What is expected: From the data below, return each line in which the string "with" is found.

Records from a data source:
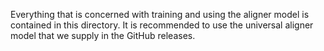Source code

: Everything that is concerned with training and using the aligner model is contained in this directory. It is recommended to use the universal aligner model that we supply in the GitHub releases. 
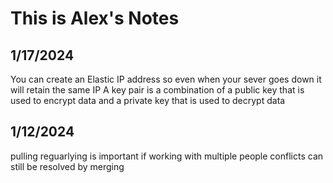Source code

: # This is Alex's Notes
## 1/17/2024
You can create an Elastic IP address so even when your sever goes down it will retain the same IP
A key pair is a combination of a public key that is used to encrypt data and a private key that is used to decrypt data
## 1/12/2024
pulling reguarlying is important if working with multiple people
conflicts can still be resolved by merging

Solution:
: Everything that is concerned with training and using the aligner model is contained in this directory. It is recommended to use the universal aligner model that we supply in the GitHub releases. 
pulling reguarlying is important if working with multiple people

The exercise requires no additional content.